## The data
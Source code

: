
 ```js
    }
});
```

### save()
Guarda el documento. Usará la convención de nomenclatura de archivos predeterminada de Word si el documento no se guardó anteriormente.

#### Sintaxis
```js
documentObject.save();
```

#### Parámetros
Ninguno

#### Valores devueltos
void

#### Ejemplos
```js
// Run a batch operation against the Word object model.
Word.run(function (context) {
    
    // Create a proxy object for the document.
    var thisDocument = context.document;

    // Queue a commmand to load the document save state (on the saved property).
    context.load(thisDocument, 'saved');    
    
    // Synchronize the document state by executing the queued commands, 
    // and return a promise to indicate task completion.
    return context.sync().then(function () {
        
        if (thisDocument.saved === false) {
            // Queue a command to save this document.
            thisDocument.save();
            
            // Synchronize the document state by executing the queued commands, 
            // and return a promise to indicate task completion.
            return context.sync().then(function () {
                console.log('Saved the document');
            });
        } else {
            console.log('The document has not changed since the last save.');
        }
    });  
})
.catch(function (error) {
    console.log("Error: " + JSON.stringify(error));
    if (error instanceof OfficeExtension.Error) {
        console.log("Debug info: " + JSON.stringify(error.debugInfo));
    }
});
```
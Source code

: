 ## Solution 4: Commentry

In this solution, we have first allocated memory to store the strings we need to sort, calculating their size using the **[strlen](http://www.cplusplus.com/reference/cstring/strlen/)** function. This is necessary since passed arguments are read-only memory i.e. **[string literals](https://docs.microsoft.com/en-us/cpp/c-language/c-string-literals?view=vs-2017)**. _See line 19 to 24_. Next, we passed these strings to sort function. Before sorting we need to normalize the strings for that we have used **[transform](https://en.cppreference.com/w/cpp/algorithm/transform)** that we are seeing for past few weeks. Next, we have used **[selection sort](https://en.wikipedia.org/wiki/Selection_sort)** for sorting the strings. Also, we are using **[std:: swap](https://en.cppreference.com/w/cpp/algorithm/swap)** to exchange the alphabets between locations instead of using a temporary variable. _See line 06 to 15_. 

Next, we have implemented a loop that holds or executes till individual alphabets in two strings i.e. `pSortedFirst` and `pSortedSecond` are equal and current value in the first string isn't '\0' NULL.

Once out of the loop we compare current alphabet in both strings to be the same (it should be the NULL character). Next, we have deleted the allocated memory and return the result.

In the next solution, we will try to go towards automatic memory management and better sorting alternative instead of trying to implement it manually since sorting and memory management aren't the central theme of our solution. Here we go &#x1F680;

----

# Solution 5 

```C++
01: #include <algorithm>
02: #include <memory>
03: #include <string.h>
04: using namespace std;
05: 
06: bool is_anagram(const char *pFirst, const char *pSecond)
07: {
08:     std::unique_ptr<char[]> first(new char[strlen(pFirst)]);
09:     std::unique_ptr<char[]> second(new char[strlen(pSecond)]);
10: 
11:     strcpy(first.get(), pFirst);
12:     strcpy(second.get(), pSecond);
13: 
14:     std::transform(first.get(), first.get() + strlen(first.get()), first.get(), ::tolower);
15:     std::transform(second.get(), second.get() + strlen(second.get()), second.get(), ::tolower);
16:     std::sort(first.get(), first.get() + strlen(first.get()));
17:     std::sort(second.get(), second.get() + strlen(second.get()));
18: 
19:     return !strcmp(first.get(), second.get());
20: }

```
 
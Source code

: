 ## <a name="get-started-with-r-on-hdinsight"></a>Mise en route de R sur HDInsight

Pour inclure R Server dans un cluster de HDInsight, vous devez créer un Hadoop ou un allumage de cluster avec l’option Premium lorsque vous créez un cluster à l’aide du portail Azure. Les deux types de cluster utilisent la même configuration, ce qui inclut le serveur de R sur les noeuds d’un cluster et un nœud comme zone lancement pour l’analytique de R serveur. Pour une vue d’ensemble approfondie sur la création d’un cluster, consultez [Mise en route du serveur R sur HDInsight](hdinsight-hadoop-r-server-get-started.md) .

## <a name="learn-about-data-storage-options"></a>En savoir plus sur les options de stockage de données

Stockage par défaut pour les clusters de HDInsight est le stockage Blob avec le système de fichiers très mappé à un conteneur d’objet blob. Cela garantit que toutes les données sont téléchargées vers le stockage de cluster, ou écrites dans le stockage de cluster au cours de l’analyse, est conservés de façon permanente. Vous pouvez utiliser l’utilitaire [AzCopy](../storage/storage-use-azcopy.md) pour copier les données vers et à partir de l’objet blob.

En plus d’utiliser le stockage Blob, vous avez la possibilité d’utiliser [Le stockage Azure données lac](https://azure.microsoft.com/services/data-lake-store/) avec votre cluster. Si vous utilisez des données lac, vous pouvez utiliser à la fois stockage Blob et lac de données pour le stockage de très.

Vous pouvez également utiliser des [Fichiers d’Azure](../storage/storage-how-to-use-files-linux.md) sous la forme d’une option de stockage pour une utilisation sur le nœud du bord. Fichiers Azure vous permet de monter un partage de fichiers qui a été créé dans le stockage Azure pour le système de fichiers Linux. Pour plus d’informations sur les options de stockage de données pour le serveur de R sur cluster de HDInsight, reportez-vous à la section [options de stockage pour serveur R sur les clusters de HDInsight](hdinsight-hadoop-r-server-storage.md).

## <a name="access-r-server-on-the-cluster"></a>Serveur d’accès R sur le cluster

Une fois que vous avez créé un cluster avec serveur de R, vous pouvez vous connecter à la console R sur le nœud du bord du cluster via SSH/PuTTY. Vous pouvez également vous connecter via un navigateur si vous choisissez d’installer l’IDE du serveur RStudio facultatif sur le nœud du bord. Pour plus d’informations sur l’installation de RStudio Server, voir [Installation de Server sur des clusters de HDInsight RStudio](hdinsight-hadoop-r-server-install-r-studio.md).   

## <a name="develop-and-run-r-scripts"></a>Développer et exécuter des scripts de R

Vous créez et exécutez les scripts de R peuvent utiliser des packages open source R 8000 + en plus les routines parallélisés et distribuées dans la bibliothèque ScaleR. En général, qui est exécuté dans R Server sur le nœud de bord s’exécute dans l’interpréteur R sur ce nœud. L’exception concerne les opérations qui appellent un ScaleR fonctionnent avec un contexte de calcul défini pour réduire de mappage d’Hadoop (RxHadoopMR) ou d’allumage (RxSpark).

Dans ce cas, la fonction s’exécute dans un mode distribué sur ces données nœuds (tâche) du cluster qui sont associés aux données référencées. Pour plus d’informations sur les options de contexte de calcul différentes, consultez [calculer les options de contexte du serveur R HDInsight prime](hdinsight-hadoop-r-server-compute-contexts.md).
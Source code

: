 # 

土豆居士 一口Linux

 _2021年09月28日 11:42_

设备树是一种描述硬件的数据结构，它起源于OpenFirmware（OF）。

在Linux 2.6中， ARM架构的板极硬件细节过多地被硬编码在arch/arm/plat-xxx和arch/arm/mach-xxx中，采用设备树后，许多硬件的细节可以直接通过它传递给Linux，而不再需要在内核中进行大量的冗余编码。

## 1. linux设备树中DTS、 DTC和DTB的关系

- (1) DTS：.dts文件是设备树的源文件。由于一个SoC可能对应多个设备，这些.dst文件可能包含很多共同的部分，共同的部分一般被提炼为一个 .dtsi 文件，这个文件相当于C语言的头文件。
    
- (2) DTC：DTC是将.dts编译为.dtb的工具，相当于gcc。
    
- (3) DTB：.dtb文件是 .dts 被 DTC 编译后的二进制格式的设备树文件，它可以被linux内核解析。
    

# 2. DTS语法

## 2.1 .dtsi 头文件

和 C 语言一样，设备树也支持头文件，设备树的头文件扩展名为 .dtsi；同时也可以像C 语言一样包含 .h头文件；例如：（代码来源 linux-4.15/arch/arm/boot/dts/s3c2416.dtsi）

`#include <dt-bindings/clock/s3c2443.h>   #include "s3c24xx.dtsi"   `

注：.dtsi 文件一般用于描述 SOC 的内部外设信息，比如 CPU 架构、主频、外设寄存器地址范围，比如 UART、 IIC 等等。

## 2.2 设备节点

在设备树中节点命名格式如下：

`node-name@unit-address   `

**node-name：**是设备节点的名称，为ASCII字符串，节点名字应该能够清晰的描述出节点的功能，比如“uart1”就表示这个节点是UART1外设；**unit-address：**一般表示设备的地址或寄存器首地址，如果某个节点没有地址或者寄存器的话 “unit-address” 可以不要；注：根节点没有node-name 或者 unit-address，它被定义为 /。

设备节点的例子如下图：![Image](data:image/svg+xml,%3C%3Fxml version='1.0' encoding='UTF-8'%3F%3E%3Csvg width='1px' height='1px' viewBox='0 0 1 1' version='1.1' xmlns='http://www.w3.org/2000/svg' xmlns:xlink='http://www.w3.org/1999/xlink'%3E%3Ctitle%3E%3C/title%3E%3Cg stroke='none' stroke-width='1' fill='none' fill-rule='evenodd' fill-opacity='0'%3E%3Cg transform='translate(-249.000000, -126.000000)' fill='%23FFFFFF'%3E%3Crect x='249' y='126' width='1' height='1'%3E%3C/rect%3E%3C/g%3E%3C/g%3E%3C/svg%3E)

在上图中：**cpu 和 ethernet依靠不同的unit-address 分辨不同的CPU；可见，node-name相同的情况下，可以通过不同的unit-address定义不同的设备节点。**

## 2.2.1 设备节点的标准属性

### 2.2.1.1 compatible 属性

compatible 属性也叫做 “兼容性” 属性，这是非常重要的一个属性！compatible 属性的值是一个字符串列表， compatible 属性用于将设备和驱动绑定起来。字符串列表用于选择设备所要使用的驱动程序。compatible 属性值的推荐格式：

## Task
What you return must be the lines above that run from the line with "En plus d’utiliser" to the line with "土豆居士 一口Linux", inclusive, each copied exactly.

## Task solution
En plus d’utiliser le stockage Blob, vous avez la possibilité d’utiliser [Le stockage Azure données lac](https://azure.microsoft.com/services/data-lake-store/) avec votre cluster. Si vous utilisez des données lac, vous pouvez utiliser à la fois stockage Blob et lac de données pour le stockage de très.

Vous pouvez également utiliser des [Fichiers d’Azure](../storage/storage-how-to-use-files-linux.md) sous la forme d’une option de stockage pour une utilisation sur le nœud du bord. Fichiers Azure vous permet de monter un partage de fichiers qui a été créé dans le stockage Azure pour le système de fichiers Linux. Pour plus d’informations sur les options de stockage de données pour le serveur de R sur cluster de HDInsight, reportez-vous à la section [options de stockage pour serveur R sur les clusters de HDInsight](hdinsight-hadoop-r-server-storage.md).

## <a name="access-r-server-on-the-cluster"></a>Serveur d’accès R sur le cluster

Une fois que vous avez créé un cluster avec serveur de R, vous pouvez vous connecter à la console R sur le nœud du bord du cluster via SSH/PuTTY. Vous pouvez également vous connecter via un navigateur si vous choisissez d’installer l’IDE du serveur RStudio facultatif sur le nœud du bord. Pour plus d’informations sur l’installation de RStudio Server, voir [Installation de Server sur des clusters de HDInsight RStudio](hdinsight-hadoop-r-server-install-r-studio.md).   

## <a name="develop-and-run-r-scripts"></a>Développer et exécuter des scripts de R

Vous créez et exécutez les scripts de R peuvent utiliser des packages open source R 8000 + en plus les routines parallélisés et distribuées dans la bibliothèque ScaleR. En général, qui est exécuté dans R Server sur le nœud de bord s’exécute dans l’interpréteur R sur ce nœud. L’exception concerne les opérations qui appellent un ScaleR fonctionnent avec un contexte de calcul défini pour réduire de mappage d’Hadoop (RxHadoopMR) ou d’allumage (RxSpark).

Dans ce cas, la fonction s’exécute dans un mode distribué sur ces données nœuds (tâche) du cluster qui sont associés aux données référencées. Pour plus d’informations sur les options de contexte de calcul différentes, consultez [calculer les options de contexte du serveur R HDInsight prime](hdinsight-hadoop-r-server-compute-contexts.md).
Source code

: # 

土豆居士 一口Linux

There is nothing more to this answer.